この「ハルシネーション」は、笑い話では済みません。もし現場でこの情報を鵜呑みにしたら、以下のような深刻な事故につながります。

① コンプライアンス・法的リスク

「新しい加算ができるらしい」というAIの嘘を信じ、運営規定を変更したり、利用者様に誤った説明をして契約を結んでしまえば、実地指導(運営指導)で報酬返還や指定取り消しになりかねません。

② ケアの質に関わるリスク

「○○という病気には××という対応が良い」とAIに聞き、それが医学的に誤った(あるいは古い)情報だった場合、利用者様の健康被害につながる恐れがあります。

③ 個人情報漏洩のリスク(※超重要)

ハルシネーションとは別の話ですが、AIを使う際は「入力する情報」にも注意が必要です。
「利用者Aさんの息子さんが、金銭トラブルで…」といった具体的な相談内容をそのままAIに入力すると、そのデータがAIの学習に使われ、世界中の誰かの回答として出力されてしまうリスクがあります。


では、AIは危険だから禁止すべきでしょうか?
いいえ、そうではありません。包丁と同じで、「正しい使い方」を知っていれば、これほど便利な道具はありません。
介護現場でAIを使いこなすための鉄則をまとめました。

【鉄則1】事実は「検索」、要約は「生成」

  • × AIに聞く:「2027年の改正内容を教えて」「○○加算の単位数は?」
    →(理由:嘘をつく可能性が高いから)
  • ○ AIに頼む:「(厚労省のPDFを貼り付けて)この文章を要約して」「この長文を、新人でもわかるように箇条書きにして」
    →(理由:ある情報を整理するのはAIの最も得意な分野だから)

正確な情報は、必ず厚生労働省の公式サイトや、社会保障審議会(介護給付費分科会)の議事録など、一次情報を自分で見に行きましょう。

【鉄則2】固有名詞と数字は必ず「ウラ取り」

AIが作った文章に「〇〇法」「〇〇加算」「22,000円」といった固有名詞や数字が出てきたら、要注意信号です。
「もっともらしい言葉ほど疑う」。この癖をつけてください。検索エンジンでその単語を調べ、実在するかを確認しましょう。

【鉄則3】個人情報は「マスキング(黒塗り)」する

事例検討などでAIを使いたい場合は、個人を特定できる情報を徹底的に伏せましょう。

  • ×: 「横浜市の佐藤太郎さん(82歳)が…」
  • ○: 「A市在住の利用者B氏(80代男性)が…」
    また、事業所として「学習に使われない設定(オプトアウト)」を行っているAIツールを選ぶことも重要です。
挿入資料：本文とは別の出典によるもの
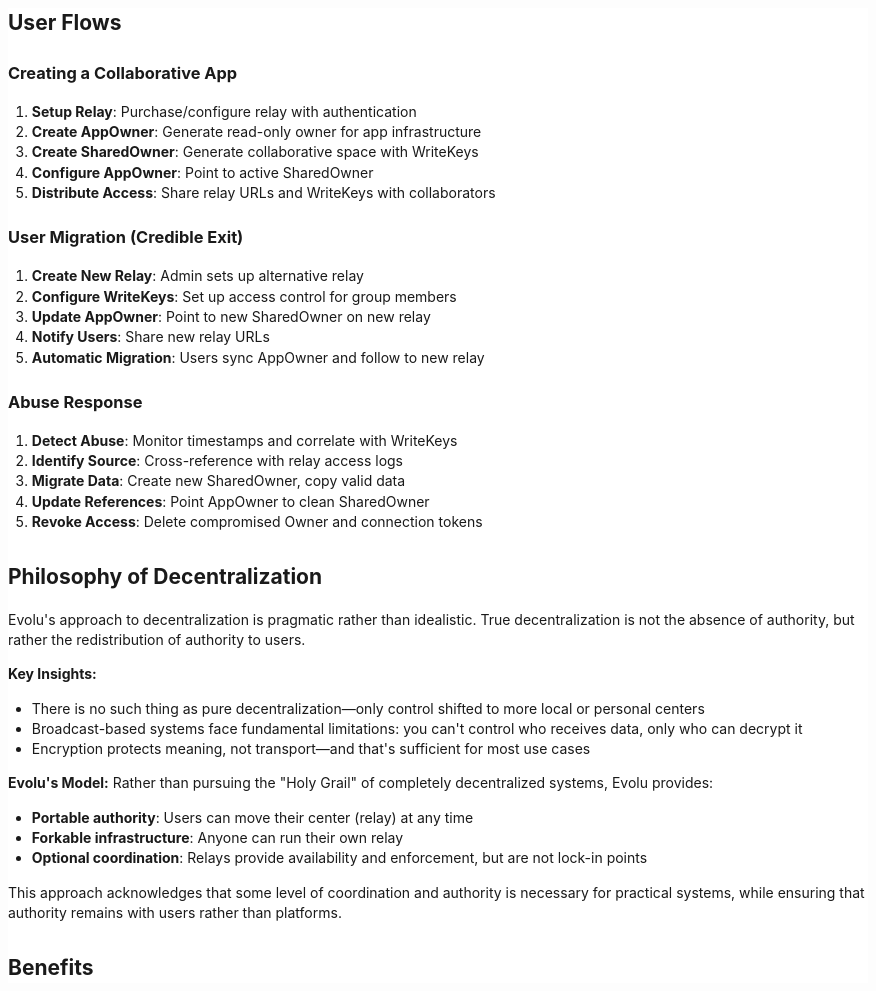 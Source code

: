 ## User Flows

### Creating a Collaborative App

1. **Setup Relay**: Purchase/configure relay with authentication
2. **Create AppOwner**: Generate read-only owner for app infrastructure
3. **Create SharedOwner**: Generate collaborative space with WriteKeys
4. **Configure AppOwner**: Point to active SharedOwner
5. **Distribute Access**: Share relay URLs and WriteKeys with collaborators

### User Migration (Credible Exit)

1. **Create New Relay**: Admin sets up alternative relay
2. **Configure WriteKeys**: Set up access control for group members
3. **Update AppOwner**: Point to new SharedOwner on new relay
4. **Notify Users**: Share new relay URLs
5. **Automatic Migration**: Users sync AppOwner and follow to new relay

### Abuse Response

1. **Detect Abuse**: Monitor timestamps and correlate with WriteKeys
2. **Identify Source**: Cross-reference with relay access logs
3. **Migrate Data**: Create new SharedOwner, copy valid data
4. **Update References**: Point AppOwner to clean SharedOwner
5. **Revoke Access**: Delete compromised Owner and connection tokens

## Philosophy of Decentralization

Evolu's approach to decentralization is pragmatic rather than idealistic. True decentralization is not the absence of authority, but rather the redistribution of authority to users.

**Key Insights:**

- There is no such thing as pure decentralization—only control shifted to more local or personal centers
- Broadcast-based systems face fundamental limitations: you can't control who receives data, only who can decrypt it
- Encryption protects meaning, not transport—and that's sufficient for most use cases

**Evolu's Model:**
Rather than pursuing the "Holy Grail" of completely decentralized systems, Evolu provides:

- **Portable authority**: Users can move their center (relay) at any time
- **Forkable infrastructure**: Anyone can run their own relay
- **Optional coordination**: Relays provide availability and enforcement, but are not lock-in points

This approach acknowledges that some level of coordination and authority is necessary for practical systems, while ensuring that authority remains with users rather than platforms.

## Benefits
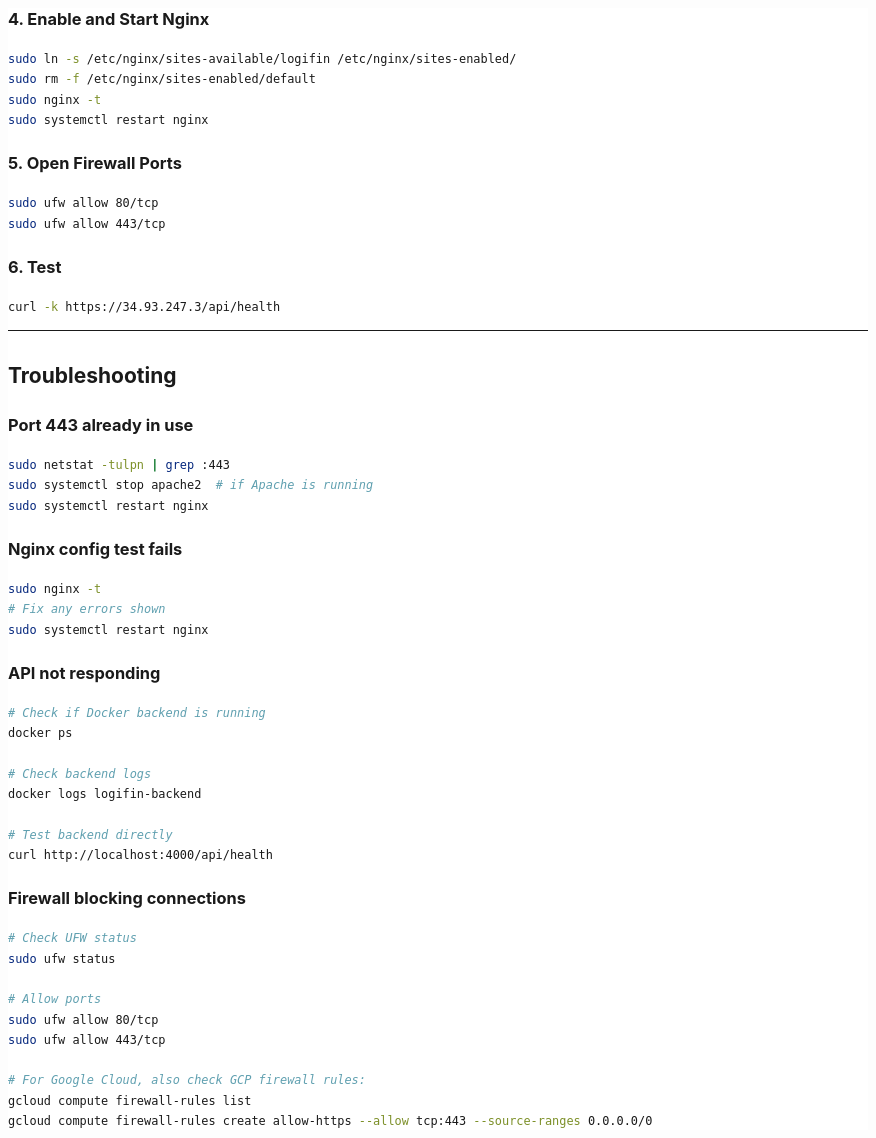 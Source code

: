 ### 4. Enable and Start Nginx
```bash
sudo ln -s /etc/nginx/sites-available/logifin /etc/nginx/sites-enabled/
sudo rm -f /etc/nginx/sites-enabled/default
sudo nginx -t
sudo systemctl restart nginx
```

### 5. Open Firewall Ports
```bash
sudo ufw allow 80/tcp
sudo ufw allow 443/tcp
```

### 6. Test
```bash
curl -k https://34.93.247.3/api/health
```

---

## Troubleshooting

### Port 443 already in use
```bash
sudo netstat -tulpn | grep :443
sudo systemctl stop apache2  # if Apache is running
sudo systemctl restart nginx
```

### Nginx config test fails
```bash
sudo nginx -t
# Fix any errors shown
sudo systemctl restart nginx
```

### API not responding
```bash
# Check if Docker backend is running
docker ps

# Check backend logs
docker logs logifin-backend

# Test backend directly
curl http://localhost:4000/api/health
```

### Firewall blocking connections
```bash
# Check UFW status
sudo ufw status

# Allow ports
sudo ufw allow 80/tcp
sudo ufw allow 443/tcp

# For Google Cloud, also check GCP firewall rules:
gcloud compute firewall-rules list
gcloud compute firewall-rules create allow-https --allow tcp:443 --source-ranges 0.0.0.0/0
```
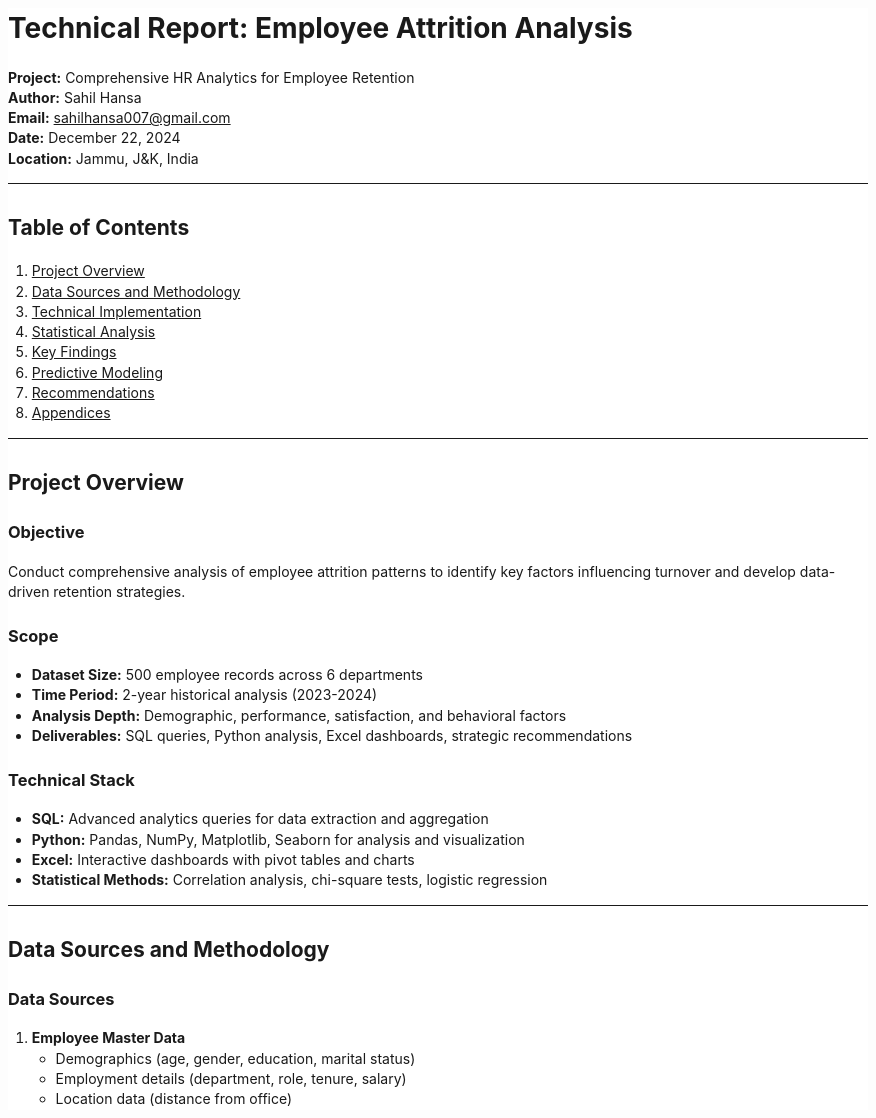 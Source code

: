 # Technical Report: Employee Attrition Analysis
**Project:** Comprehensive HR Analytics for Employee Retention  
**Author:** Sahil Hansa  
**Email:** sahilhansa007@gmail.com  
**Date:** December 22, 2024  
**Location:** Jammu, J&K, India  

---

## Table of Contents
1. [Project Overview](#project-overview)
2. [Data Sources and Methodology](#data-sources-and-methodology)
3. [Technical Implementation](#technical-implementation)
4. [Statistical Analysis](#statistical-analysis)
5. [Key Findings](#key-findings)
6. [Predictive Modeling](#predictive-modeling)
7. [Recommendations](#recommendations)
8. [Appendices](#appendices)

---

## Project Overview

### Objective
Conduct comprehensive analysis of employee attrition patterns to identify key factors influencing turnover and develop data-driven retention strategies.

### Scope
- **Dataset Size:** 500 employee records across 6 departments
- **Time Period:** 2-year historical analysis (2023-2024)
- **Analysis Depth:** Demographic, performance, satisfaction, and behavioral factors
- **Deliverables:** SQL queries, Python analysis, Excel dashboards, strategic recommendations

### Technical Stack
- **SQL:** Advanced analytics queries for data extraction and aggregation
- **Python:** Pandas, NumPy, Matplotlib, Seaborn for analysis and visualization
- **Excel:** Interactive dashboards with pivot tables and charts
- **Statistical Methods:** Correlation analysis, chi-square tests, logistic regression

---

## Data Sources and Methodology

### Data Sources
1. **Employee Master Data**
   - Demographics (age, gender, education, marital status)
   - Employment details (department, role, tenure, salary)
   - Location data (distance from office)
2026年の今、AIは進化し続けていますが、「責任」を取ることはできません。
ケアプランにハンコを押すのも、利用者様の手を握って説明するのも、最終的には私たち「人間」の仕事です。

これからの時代、優秀な介護職とは「物知ちな人」ではなく、「AIが出した情報を批判的に読み解き、真偽を見極められる人」のことなのかもしれません。

2027年度には、本物の「トリプル改定(医療・介護・障害)」が控えています。
AIの「もっともらしい嘘」に惑わされることなく、自分の目と耳で正しい情報を掴み取り、賢く業務を効率化していきましょう。

「AIに使われるな、AIを使い倒せ。」
この精神で、日々の業務に向き合っていきたいですね。